We walked over towards Columbia Crest to bag the true summit as clouds moved in to cover it. Both of us were bagged – 14,000ft of altitude, plus 11 hours on the go, plus only 4.5 hours of bad sleep the night before were adding up. We discussed the option of camping on the summit and dismissed it due to the high winds up there. Instead we slogged on – we were both completely out of water now too. It took 2 hours to reach Columbia Crest at what seemed like a snails pace. We high-fived on the summit in a white-out and began the walk down the Emmons Glacier route right away. The trail was wanded and well beaten from the numerous guided parties that take this route and we made decent time. When we finally reached Emmons flats at 4pm I was done. Nick bravely floated the idea of melting some water and continuing on down to Glacier Basin but I had to veto that. We pitched the tent and started melting and chugging litres of water. Again our state-of-the-art pot came in handy – it is much easier to pour water into a water bottle when your pot has a real rubber-coated steel handle instead of spondonacles or a multitool! After rehydrating a bit I passed right out – Nick stayed up just a little longer to take some pictures.
The wind picked up again in the night and hammered the tent again. I awoke with a start to a loud snap and a partially collapsed tent in the middle of the night. Fortunately it turned out that nothing was broken – I’d just forgotten do do up all of the velcro internal fasteners in my tiredness.

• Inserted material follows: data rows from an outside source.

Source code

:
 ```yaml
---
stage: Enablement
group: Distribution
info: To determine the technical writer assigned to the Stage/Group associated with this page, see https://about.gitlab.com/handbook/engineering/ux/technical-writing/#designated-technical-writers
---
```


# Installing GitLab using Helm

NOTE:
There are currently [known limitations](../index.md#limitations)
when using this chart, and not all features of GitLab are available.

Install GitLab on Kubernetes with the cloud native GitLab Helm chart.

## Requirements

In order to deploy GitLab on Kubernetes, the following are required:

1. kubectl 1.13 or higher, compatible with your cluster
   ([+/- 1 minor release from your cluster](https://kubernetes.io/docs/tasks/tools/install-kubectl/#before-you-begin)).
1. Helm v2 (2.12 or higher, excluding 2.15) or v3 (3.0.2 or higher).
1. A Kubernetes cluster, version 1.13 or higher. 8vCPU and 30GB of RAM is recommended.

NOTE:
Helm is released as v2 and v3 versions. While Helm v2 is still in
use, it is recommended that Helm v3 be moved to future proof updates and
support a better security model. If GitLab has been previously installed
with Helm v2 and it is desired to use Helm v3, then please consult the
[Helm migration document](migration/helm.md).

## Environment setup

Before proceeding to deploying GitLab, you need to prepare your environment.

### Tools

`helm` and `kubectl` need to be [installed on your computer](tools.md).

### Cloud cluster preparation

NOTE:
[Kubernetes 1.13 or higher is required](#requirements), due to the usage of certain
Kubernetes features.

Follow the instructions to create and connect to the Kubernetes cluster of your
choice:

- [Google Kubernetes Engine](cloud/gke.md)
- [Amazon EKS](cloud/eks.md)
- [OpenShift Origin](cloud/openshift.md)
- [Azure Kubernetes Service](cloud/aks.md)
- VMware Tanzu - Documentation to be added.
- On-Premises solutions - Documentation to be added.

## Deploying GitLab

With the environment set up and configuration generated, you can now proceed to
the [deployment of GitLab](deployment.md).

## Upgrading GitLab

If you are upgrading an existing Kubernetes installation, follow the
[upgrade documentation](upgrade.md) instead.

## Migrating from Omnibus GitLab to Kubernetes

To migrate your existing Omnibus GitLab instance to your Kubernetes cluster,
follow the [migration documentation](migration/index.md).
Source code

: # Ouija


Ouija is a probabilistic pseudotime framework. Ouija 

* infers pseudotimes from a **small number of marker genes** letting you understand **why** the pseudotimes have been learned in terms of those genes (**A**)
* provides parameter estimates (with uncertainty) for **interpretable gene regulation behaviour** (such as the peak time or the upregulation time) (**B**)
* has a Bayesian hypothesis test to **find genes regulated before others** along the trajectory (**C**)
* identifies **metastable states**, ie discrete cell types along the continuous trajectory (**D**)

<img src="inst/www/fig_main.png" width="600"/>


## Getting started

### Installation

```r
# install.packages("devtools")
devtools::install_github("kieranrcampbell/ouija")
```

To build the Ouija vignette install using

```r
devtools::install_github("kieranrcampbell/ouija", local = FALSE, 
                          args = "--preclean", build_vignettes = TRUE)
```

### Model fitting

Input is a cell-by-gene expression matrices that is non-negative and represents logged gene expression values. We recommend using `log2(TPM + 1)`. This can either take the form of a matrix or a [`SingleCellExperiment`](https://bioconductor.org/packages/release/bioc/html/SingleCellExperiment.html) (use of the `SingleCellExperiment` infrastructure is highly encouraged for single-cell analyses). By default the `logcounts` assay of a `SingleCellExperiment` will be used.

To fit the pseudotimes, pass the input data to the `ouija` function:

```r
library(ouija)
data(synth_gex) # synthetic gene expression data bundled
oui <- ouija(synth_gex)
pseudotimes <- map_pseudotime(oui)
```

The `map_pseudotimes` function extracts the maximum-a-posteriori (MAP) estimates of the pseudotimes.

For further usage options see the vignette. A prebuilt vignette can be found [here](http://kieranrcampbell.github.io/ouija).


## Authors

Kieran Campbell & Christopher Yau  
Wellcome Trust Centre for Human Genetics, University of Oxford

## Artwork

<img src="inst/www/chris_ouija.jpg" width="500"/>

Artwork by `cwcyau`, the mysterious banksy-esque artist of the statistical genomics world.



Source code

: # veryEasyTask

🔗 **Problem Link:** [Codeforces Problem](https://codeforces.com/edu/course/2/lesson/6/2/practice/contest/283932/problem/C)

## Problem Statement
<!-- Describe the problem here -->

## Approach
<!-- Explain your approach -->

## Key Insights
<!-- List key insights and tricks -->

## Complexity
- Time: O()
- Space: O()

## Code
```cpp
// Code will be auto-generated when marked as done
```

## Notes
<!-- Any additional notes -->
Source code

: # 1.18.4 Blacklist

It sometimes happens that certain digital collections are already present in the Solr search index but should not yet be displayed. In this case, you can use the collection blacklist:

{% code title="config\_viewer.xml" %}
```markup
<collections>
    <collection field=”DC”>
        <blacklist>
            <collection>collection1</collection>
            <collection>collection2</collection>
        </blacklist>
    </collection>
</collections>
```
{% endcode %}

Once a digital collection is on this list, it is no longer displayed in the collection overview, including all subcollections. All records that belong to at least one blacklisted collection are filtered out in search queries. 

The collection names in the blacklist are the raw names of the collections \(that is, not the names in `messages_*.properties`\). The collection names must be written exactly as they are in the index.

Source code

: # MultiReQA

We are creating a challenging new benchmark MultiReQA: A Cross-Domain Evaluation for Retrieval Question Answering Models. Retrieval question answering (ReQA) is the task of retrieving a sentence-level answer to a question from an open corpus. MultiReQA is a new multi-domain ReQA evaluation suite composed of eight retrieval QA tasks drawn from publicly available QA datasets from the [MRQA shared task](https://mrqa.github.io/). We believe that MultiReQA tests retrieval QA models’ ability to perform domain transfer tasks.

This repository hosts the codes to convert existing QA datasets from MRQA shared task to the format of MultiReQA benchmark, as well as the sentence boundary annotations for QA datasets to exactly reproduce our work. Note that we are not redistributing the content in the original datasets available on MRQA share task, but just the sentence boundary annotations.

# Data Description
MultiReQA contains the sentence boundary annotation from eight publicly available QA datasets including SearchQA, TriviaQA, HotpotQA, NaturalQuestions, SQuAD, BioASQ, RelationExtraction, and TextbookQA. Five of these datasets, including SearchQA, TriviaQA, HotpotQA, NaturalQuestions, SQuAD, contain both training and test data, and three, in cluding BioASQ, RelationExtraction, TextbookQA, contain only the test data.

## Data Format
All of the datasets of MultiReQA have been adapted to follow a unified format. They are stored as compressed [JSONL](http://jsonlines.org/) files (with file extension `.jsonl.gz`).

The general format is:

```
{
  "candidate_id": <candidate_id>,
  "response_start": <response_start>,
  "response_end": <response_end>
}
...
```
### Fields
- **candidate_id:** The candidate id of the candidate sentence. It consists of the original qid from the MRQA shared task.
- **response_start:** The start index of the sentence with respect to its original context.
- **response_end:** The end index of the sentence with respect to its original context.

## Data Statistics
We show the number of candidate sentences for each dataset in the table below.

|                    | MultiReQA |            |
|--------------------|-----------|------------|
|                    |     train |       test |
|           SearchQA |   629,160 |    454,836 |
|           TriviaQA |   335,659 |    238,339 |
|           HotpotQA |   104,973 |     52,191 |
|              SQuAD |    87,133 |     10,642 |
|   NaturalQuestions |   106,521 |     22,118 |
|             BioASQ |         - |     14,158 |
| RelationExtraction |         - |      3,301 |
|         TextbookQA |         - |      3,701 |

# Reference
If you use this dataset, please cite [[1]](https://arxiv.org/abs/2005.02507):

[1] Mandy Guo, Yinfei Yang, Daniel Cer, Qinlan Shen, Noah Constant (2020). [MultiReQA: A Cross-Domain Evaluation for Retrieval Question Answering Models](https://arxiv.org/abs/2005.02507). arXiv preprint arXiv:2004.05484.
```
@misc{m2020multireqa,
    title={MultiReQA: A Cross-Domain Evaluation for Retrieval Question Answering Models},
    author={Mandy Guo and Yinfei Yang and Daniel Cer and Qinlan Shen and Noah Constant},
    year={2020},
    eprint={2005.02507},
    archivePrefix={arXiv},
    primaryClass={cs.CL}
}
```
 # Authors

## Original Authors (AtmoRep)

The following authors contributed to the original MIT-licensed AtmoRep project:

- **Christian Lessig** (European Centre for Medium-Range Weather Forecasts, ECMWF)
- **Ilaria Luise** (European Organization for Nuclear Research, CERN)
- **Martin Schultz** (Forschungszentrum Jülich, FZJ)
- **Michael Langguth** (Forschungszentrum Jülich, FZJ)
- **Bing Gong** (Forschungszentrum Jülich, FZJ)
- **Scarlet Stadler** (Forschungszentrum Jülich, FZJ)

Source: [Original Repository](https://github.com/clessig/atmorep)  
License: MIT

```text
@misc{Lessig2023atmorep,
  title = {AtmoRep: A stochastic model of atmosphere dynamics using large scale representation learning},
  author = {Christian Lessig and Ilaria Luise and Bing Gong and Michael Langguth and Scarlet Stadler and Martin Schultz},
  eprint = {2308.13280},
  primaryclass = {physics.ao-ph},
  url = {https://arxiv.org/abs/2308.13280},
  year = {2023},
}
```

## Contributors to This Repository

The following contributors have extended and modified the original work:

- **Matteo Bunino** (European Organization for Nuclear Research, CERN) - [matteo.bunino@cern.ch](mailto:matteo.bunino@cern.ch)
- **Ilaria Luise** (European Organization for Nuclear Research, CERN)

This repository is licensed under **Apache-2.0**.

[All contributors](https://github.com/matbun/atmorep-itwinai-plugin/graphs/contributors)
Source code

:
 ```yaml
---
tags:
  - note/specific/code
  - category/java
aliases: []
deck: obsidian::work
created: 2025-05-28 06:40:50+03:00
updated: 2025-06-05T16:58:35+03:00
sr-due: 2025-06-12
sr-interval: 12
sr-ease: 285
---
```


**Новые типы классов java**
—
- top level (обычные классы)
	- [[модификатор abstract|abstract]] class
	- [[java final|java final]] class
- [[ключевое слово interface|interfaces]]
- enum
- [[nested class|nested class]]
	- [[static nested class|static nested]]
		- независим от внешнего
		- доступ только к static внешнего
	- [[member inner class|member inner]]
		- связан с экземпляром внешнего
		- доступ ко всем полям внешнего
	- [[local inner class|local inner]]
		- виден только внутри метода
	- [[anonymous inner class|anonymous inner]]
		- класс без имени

We pushed the walls back out, re-did all the fasteners and went back to sleep. Some headlamps passed us on their way to the summit in the early morning but otherwise we both slept soundly for 11-12 hours straight. We woke up to another beautiful and rapidly warming day at 6am and lazily packed up. We enjoyed the facilities at Shurman, and noticed a party scrambling up the rocks of Steamboat Prow. This looked like fun so we took this route out, and it spit us out right at the top of the Inter Glacier. A long enjoyable glissade down the Inter Glacier was followed by a quick walk out to Glacier Basin. We closed our climbing permit and sprawled into the car shortly after 10:00am. The drive back was punctuated only by relaxed conversation, more mexican food, and a stop for cheap gas and beer. What a great trip!
We took 4 pickets and 5 screws – this worked well. We took one 70m 9.8mm rope – this worked but a 60m half rope would be preferable. A 30m rope might even work but the rap off Curtis ridge would be very tight. Route was all snow around 50 degrees except for a couple cruxes which steepened a bit and the ice pitch at the top.